▶ **THE PROBLEM**
Beginning with the first line, please return the entries exactly through the line that contains "further work to capture children's errors", and leave out all later lines.

▶ **MATERIAL FOR THIS TASK**

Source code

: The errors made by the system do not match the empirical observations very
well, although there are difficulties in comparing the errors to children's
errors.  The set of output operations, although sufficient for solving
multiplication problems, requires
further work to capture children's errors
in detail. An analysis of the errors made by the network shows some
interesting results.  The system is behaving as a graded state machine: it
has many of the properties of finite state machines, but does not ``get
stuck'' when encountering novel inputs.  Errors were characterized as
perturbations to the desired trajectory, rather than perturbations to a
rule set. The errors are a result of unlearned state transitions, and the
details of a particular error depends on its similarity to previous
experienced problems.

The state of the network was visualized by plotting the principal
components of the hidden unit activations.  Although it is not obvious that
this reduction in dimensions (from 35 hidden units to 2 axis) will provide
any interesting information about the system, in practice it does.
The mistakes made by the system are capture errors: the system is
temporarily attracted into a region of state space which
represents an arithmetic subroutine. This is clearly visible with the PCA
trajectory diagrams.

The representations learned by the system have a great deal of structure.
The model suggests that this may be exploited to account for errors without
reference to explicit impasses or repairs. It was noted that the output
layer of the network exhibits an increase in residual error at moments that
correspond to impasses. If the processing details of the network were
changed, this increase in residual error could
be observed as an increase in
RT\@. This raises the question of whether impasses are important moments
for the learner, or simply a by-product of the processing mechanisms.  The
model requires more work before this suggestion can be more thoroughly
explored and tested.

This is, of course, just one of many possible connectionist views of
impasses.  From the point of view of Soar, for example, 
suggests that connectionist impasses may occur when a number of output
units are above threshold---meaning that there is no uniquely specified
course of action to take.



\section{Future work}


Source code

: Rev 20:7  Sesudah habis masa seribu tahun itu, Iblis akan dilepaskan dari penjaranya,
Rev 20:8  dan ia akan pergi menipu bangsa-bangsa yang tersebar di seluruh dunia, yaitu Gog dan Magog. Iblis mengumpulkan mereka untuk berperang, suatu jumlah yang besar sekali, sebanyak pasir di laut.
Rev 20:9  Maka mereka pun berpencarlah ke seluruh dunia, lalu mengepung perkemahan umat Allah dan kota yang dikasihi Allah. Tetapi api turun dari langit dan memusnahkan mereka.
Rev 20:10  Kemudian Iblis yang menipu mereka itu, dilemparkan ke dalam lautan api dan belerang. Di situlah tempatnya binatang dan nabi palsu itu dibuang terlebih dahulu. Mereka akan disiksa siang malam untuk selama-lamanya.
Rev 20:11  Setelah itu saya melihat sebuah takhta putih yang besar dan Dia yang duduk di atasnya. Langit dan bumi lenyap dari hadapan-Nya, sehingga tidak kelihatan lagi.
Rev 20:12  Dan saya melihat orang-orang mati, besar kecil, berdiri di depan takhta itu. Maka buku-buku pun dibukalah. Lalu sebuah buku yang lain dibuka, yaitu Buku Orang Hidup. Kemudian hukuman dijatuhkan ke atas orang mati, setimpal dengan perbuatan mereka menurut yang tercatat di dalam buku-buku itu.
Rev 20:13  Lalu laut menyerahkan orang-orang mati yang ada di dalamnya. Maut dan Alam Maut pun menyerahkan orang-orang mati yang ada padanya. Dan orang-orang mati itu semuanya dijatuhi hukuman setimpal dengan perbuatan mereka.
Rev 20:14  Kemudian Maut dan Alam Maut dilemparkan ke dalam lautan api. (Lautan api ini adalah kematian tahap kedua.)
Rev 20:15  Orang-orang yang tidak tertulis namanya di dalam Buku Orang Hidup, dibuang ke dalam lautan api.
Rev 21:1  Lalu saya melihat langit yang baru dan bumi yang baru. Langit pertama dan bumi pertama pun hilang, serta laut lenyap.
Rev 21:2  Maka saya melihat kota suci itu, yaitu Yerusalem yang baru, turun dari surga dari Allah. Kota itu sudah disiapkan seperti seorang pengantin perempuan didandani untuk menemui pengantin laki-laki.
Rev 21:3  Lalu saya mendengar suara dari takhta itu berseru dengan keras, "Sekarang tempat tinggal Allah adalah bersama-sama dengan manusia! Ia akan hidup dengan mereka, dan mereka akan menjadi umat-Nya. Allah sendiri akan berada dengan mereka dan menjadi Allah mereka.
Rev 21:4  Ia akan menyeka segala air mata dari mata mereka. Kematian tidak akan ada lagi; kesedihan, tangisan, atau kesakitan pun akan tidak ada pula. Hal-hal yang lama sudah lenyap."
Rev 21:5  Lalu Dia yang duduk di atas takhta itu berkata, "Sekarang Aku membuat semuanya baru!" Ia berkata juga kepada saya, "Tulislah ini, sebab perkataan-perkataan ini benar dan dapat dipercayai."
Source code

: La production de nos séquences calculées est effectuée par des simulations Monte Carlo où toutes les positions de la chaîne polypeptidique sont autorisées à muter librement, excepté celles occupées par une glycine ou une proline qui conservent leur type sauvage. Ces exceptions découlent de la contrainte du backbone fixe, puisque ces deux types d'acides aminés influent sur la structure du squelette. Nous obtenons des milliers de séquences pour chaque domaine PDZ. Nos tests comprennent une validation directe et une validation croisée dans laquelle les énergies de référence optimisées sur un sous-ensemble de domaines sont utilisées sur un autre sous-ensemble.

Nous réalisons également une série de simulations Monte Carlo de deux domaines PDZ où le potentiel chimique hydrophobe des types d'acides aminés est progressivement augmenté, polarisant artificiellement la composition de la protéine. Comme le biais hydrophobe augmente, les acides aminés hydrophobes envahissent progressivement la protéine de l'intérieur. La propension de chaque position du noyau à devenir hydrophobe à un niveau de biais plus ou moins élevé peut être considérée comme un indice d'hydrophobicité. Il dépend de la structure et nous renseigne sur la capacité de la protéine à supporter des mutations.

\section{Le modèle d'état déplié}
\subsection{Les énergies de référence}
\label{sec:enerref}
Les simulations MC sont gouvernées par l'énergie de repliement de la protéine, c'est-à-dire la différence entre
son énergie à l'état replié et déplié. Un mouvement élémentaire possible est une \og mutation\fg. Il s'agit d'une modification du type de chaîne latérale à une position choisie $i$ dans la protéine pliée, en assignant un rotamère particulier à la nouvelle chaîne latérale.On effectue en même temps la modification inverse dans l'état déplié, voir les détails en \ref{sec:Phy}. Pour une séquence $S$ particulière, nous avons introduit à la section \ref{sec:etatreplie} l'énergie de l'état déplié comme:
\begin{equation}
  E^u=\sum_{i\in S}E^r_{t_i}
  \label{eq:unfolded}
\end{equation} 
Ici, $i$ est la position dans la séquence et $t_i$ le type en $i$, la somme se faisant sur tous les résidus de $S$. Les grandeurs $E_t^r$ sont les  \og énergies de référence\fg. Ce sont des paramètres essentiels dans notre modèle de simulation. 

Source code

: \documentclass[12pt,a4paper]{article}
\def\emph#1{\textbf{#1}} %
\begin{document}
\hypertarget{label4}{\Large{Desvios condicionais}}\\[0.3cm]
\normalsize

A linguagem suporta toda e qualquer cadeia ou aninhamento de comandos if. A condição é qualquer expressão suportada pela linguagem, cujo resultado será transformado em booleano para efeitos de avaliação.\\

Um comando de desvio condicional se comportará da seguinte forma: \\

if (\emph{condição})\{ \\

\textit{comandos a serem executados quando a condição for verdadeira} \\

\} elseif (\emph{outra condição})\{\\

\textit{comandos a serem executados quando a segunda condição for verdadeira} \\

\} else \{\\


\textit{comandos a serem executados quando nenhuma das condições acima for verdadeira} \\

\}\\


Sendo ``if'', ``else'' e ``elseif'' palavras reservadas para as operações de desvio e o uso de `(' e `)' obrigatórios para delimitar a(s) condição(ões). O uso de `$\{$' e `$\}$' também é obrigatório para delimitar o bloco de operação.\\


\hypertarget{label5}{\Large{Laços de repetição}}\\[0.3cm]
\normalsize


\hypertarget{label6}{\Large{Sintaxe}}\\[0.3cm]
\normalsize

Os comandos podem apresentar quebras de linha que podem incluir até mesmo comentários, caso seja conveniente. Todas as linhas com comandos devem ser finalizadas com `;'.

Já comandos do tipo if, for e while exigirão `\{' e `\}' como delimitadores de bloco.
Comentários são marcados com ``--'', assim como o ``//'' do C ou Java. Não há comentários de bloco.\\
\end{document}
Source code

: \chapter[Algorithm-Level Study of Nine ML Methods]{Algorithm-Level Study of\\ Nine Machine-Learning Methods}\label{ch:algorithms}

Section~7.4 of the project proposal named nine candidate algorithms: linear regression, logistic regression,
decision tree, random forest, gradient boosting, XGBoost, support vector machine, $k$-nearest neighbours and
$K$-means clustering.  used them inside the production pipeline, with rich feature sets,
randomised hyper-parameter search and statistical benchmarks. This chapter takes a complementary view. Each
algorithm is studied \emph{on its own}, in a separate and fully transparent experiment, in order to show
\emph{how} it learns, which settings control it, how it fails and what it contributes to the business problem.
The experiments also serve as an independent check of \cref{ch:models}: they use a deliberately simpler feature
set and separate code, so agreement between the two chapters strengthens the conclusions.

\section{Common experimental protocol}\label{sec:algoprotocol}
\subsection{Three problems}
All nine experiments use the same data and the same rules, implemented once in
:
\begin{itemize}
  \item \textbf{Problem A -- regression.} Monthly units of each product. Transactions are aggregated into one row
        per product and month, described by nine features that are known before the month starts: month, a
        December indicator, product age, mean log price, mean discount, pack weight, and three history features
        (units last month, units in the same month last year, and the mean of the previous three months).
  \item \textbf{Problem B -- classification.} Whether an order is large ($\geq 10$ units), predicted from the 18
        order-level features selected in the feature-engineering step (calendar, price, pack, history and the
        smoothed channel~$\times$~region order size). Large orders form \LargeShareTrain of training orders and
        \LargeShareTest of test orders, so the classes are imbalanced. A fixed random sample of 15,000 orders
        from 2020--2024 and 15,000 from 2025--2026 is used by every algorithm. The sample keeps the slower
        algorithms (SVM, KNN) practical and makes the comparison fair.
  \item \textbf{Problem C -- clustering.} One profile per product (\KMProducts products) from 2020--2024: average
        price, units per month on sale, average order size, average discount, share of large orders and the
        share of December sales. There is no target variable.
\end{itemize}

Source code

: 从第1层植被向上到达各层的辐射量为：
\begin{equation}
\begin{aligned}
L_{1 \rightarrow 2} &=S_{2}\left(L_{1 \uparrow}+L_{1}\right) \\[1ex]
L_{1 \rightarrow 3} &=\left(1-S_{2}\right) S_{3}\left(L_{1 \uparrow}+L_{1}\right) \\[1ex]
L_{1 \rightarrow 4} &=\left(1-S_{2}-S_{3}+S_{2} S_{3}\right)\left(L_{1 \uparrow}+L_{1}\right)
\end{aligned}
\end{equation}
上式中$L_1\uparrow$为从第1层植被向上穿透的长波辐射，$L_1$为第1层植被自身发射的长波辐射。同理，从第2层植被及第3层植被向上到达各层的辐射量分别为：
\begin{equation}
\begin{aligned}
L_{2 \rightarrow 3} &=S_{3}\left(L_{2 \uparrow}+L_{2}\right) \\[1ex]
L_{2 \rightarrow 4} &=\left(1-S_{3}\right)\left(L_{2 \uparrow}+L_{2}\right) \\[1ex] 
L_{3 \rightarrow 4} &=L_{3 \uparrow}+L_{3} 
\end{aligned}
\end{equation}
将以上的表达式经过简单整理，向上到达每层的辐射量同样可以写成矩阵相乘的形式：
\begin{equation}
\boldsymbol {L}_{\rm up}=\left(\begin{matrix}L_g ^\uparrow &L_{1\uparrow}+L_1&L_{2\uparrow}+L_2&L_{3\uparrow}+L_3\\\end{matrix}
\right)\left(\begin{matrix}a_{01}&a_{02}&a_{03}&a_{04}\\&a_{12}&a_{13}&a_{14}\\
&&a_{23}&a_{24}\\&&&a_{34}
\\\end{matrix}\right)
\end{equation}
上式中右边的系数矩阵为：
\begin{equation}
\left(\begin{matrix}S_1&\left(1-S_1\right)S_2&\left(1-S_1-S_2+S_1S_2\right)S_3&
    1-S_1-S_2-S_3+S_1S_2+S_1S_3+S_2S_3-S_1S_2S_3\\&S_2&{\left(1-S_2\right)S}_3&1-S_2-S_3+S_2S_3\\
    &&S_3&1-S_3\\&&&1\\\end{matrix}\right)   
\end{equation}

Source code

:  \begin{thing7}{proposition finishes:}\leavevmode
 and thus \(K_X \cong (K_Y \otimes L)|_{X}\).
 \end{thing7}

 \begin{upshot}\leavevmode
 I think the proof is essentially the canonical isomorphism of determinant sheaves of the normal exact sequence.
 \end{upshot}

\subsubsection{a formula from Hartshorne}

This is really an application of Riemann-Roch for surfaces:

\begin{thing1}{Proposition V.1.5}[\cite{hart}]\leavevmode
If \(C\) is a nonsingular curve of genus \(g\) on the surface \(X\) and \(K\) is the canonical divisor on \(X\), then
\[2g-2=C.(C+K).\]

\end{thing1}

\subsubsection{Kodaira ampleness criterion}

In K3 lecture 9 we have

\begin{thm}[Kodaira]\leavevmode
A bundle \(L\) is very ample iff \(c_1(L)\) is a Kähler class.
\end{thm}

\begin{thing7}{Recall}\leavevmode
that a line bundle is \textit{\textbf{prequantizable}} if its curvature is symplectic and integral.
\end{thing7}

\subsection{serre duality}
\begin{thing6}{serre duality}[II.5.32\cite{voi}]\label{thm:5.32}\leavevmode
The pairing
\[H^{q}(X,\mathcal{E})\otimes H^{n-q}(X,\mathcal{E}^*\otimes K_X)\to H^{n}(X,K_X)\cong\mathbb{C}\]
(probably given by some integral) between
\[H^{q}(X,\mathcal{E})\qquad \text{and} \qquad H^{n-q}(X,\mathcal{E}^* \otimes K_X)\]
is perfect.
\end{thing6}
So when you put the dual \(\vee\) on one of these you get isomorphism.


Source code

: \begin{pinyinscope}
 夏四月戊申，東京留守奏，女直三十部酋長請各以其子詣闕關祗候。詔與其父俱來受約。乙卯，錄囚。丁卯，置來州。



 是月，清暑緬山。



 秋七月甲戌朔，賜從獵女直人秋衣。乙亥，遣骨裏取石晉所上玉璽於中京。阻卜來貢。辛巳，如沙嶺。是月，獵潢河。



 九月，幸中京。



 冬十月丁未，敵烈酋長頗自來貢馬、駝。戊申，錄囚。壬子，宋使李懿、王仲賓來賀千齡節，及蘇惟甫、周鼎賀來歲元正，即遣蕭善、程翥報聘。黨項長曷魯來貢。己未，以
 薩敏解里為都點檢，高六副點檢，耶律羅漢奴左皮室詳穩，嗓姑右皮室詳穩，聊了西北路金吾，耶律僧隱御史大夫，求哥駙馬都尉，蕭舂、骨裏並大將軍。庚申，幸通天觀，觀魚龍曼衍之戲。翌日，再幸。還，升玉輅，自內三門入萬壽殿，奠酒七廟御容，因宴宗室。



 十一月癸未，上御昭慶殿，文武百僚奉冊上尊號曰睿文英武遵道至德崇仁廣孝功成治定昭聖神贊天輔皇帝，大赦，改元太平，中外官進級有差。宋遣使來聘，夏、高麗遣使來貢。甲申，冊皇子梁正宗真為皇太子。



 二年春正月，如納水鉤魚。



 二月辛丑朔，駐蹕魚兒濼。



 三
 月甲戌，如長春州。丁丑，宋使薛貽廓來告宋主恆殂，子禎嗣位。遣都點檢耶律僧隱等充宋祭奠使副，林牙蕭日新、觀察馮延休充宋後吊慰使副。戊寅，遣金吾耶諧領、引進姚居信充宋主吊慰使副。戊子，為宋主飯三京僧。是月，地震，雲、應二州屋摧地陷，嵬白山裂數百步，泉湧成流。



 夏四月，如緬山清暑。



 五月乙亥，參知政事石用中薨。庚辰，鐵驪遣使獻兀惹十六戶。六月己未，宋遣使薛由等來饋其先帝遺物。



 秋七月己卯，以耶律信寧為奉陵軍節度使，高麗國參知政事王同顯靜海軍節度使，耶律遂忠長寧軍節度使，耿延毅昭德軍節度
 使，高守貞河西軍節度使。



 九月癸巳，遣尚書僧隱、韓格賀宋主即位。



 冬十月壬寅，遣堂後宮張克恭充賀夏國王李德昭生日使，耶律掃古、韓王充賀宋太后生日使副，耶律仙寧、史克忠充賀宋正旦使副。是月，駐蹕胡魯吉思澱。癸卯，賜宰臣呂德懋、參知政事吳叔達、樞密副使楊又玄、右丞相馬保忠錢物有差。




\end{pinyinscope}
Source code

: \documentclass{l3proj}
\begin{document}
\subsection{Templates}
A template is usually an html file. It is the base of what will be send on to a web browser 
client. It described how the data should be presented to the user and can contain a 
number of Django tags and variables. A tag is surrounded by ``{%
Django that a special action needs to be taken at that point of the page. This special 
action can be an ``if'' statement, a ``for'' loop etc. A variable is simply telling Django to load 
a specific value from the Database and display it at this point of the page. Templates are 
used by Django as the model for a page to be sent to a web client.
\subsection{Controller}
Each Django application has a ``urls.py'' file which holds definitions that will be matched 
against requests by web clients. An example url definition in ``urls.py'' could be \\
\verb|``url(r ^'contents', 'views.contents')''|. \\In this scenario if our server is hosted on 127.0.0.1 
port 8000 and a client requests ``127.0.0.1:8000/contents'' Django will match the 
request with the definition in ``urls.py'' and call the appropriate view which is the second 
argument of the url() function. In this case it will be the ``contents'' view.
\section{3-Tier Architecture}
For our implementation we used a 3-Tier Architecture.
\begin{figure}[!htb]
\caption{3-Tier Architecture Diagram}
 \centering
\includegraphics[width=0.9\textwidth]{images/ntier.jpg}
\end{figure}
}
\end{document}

▶ **PROBLEM SOLUTION**
Source code

: The errors made by the system do not match the empirical observations very
well, although there are difficulties in comparing the errors to children's
errors.  The set of output operations, although sufficient for solving
multiplication problems, requires
further work to capture children's errors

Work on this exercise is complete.